*Action item*. From the listing below, retype exactly the line holding "See RNN bug.", the line holding "- Up to date with TensorFlow 2.2.0", and the lines between them; skip everything else.

···

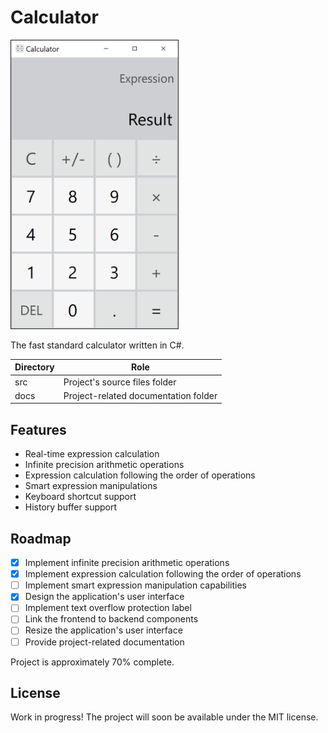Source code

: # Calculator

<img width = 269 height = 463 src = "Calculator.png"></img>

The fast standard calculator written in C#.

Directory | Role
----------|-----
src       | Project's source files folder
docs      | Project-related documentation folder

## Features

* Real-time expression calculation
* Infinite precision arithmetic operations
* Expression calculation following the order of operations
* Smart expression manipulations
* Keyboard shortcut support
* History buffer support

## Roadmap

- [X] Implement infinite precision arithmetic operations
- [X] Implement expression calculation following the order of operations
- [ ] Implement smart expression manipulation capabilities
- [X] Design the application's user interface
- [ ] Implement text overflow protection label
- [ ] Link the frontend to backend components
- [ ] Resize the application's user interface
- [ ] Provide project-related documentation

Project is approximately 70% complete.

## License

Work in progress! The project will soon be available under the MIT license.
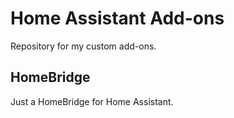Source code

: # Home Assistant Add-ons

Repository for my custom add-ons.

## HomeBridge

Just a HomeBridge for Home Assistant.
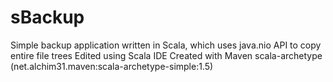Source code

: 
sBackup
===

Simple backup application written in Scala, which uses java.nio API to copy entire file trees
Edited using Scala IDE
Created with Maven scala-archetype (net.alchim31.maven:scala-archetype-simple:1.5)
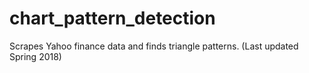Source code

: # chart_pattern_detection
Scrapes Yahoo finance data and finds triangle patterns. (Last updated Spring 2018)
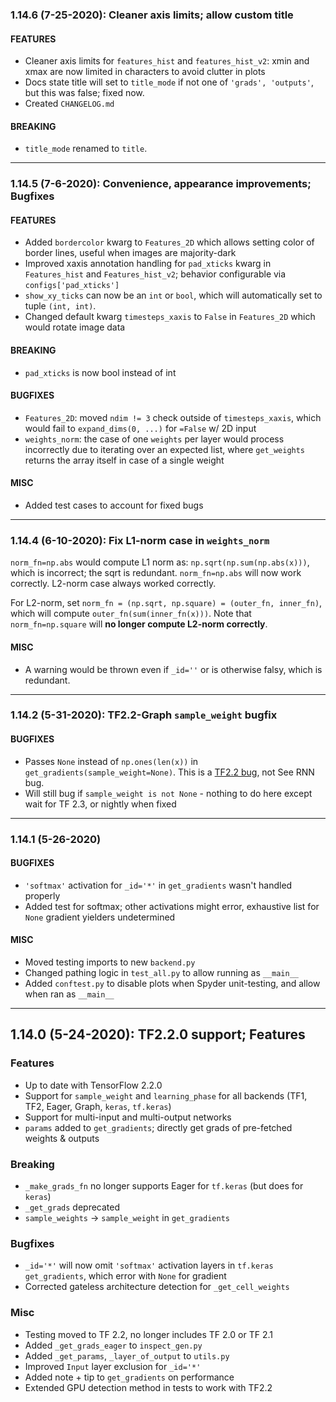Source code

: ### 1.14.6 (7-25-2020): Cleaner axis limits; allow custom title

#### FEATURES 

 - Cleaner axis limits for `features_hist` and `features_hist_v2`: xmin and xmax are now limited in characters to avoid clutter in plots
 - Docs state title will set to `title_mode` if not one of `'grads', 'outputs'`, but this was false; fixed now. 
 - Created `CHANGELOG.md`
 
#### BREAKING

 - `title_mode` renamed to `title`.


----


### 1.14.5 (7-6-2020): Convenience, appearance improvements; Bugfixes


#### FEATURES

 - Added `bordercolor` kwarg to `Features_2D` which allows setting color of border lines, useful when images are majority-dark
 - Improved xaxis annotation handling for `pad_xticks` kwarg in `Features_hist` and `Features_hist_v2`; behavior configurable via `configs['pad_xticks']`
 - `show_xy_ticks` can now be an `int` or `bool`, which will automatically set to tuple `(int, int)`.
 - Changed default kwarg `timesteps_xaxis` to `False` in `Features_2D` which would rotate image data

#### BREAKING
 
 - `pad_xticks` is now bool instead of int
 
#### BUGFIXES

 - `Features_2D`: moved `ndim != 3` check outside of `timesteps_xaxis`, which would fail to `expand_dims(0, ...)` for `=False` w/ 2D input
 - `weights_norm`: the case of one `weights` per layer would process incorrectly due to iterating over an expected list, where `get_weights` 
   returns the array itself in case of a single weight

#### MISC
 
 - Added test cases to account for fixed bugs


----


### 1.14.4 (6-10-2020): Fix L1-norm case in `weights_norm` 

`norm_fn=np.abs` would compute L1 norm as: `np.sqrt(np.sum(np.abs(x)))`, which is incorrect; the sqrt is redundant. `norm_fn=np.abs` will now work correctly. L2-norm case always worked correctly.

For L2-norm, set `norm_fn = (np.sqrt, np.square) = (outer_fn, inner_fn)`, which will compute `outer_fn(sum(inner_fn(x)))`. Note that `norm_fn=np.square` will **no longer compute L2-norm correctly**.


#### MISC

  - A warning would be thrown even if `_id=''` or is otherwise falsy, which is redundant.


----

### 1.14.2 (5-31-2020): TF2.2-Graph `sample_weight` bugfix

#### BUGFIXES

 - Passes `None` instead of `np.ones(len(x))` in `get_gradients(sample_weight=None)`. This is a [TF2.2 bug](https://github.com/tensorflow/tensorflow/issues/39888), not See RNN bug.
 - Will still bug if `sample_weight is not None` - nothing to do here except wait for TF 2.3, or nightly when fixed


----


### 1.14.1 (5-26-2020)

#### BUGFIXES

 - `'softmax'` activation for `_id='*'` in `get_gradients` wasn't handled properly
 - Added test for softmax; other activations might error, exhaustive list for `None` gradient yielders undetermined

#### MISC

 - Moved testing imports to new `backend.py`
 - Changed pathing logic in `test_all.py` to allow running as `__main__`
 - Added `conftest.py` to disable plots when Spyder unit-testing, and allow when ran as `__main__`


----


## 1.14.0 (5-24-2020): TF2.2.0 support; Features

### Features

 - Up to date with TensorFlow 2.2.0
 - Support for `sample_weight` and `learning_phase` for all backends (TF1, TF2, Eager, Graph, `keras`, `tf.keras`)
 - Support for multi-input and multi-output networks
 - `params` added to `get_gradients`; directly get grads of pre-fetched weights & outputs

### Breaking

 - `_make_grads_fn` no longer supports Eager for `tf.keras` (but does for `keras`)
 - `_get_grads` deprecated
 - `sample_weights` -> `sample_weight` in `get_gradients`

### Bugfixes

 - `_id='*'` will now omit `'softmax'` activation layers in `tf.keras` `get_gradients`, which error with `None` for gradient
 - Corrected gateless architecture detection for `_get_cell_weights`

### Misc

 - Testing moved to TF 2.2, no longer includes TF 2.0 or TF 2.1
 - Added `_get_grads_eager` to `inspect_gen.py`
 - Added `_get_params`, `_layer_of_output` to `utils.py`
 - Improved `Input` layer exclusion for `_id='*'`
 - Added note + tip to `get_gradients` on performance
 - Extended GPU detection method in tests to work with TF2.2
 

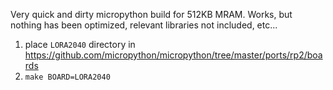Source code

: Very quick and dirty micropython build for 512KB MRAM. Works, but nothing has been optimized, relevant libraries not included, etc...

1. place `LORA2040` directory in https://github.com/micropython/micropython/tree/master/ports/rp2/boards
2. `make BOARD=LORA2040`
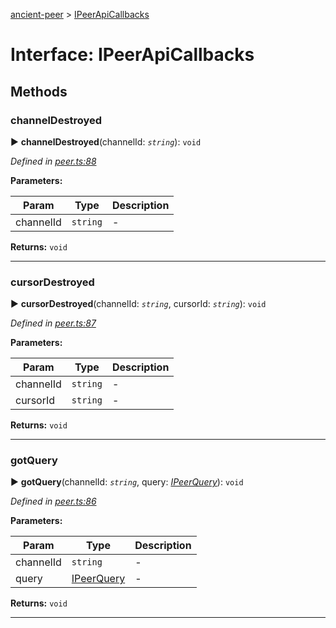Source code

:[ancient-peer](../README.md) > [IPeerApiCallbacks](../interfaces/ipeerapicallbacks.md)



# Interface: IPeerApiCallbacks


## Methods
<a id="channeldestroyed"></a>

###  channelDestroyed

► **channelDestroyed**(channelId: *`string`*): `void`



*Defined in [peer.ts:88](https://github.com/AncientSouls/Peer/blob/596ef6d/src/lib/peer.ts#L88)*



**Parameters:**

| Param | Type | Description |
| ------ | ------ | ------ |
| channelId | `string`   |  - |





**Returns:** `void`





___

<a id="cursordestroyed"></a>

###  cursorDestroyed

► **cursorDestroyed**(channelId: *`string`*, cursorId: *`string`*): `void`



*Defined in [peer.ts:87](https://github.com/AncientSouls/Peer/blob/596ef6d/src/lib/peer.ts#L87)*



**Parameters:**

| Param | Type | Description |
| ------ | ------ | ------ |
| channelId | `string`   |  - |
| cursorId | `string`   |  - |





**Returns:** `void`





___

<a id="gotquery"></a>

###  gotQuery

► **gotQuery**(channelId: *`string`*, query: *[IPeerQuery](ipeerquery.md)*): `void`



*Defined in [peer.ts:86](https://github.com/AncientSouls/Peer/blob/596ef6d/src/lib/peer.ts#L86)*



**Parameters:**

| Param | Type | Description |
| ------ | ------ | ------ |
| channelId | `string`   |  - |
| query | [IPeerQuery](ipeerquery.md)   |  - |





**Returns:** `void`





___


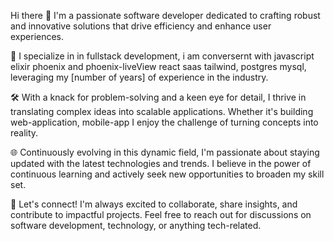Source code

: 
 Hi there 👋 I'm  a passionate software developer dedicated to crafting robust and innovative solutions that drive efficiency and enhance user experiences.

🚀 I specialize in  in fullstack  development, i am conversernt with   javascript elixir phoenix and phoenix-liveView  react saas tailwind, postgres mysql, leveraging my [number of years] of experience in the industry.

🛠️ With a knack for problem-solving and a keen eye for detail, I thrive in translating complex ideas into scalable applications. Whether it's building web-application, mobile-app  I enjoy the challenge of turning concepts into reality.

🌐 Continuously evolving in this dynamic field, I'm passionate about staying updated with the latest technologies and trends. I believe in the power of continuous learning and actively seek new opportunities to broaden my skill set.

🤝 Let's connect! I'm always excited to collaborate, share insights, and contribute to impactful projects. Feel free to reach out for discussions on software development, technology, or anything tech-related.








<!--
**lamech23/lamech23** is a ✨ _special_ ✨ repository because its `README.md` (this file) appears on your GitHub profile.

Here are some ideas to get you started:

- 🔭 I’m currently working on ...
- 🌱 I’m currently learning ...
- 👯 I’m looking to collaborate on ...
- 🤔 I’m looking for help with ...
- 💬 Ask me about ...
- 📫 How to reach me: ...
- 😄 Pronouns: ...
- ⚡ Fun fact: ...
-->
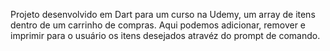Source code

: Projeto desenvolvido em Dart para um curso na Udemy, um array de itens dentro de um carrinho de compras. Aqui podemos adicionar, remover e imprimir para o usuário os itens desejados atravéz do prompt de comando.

···

*Exercise output*.
 - Passes `None` instead of `np.ones(len(x))` in `get_gradients(sample_weight=None)`. This is a [TF2.2 bug](https://github.com/tensorflow/tensorflow/issues/39888), not See RNN bug.
 - Will still bug if `sample_weight is not None` - nothing to do here except wait for TF 2.3, or nightly when fixed


----


### 1.14.1 (5-26-2020)

#### BUGFIXES

 - `'softmax'` activation for `_id='*'` in `get_gradients` wasn't handled properly
 - Added test for softmax; other activations might error, exhaustive list for `None` gradient yielders undetermined

#### MISC

 - Moved testing imports to new `backend.py`
 - Changed pathing logic in `test_all.py` to allow running as `__main__`
 - Added `conftest.py` to disable plots when Spyder unit-testing, and allow when ran as `__main__`


----


## 1.14.0 (5-24-2020): TF2.2.0 support; Features

### Features

 - Up to date with TensorFlow 2.2.0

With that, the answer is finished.